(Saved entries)
+---+

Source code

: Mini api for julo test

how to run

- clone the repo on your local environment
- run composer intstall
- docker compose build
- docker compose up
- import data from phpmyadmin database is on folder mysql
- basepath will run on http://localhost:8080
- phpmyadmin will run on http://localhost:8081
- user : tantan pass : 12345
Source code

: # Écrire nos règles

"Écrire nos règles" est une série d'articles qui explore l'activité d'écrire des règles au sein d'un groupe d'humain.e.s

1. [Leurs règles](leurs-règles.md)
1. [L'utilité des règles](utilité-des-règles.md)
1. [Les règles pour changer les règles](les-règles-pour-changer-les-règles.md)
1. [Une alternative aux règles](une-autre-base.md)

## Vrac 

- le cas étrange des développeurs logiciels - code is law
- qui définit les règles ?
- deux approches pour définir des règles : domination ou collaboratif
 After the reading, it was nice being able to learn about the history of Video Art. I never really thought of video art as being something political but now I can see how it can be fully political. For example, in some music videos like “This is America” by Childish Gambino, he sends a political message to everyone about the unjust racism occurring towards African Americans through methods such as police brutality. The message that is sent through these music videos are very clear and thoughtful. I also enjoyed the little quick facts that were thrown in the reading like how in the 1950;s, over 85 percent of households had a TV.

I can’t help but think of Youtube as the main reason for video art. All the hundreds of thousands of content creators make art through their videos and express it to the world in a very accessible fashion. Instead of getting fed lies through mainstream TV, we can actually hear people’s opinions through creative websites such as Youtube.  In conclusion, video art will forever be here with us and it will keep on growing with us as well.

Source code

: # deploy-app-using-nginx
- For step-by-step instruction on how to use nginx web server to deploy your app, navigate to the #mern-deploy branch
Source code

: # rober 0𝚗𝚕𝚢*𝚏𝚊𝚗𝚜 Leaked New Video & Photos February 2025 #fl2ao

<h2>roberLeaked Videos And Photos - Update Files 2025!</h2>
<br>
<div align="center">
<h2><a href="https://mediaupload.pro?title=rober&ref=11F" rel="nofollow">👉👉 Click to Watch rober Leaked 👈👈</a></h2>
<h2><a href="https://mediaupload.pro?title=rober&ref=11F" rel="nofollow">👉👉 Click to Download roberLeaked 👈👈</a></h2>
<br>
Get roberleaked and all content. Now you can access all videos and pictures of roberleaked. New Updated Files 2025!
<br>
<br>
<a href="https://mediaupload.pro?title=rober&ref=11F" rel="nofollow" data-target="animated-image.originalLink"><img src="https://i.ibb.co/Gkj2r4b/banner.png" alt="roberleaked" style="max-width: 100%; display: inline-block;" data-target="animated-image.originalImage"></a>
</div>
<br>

+---+

# TASK INSTRUCTIONS:
Your answer should be exactly the lines of the data above, from the first through the line containing "After the reading, it".

# YOUR RESPONSE:
Source code

: Mini api for julo test

how to run

- clone the repo on your local environment
- run composer intstall
- docker compose build
- docker compose up
- import data from phpmyadmin database is on folder mysql
- basepath will run on http://localhost:8080
- phpmyadmin will run on http://localhost:8081
- user : tantan pass : 12345
Source code

: # Écrire nos règles

"Écrire nos règles" est une série d'articles qui explore l'activité d'écrire des règles au sein d'un groupe d'humain.e.s

1. [Leurs règles](leurs-règles.md)
1. [L'utilité des règles](utilité-des-règles.md)
1. [Les règles pour changer les règles](les-règles-pour-changer-les-règles.md)
1. [Une alternative aux règles](une-autre-base.md)

## Vrac 

- le cas étrange des développeurs logiciels - code is law
- qui définit les règles ?
- deux approches pour définir des règles : domination ou collaboratif
 After the reading, it was nice being able to learn about the history of Video Art. I never really thought of video art as being something political but now I can see how it can be fully political. For example, in some music videos like “This is America” by Childish Gambino, he sends a political message to everyone about the unjust racism occurring towards African Americans through methods such as police brutality. The message that is sent through these music videos are very clear and thoughtful. I also enjoyed the little quick facts that were thrown in the reading like how in the 1950;s, over 85 percent of households had a TV.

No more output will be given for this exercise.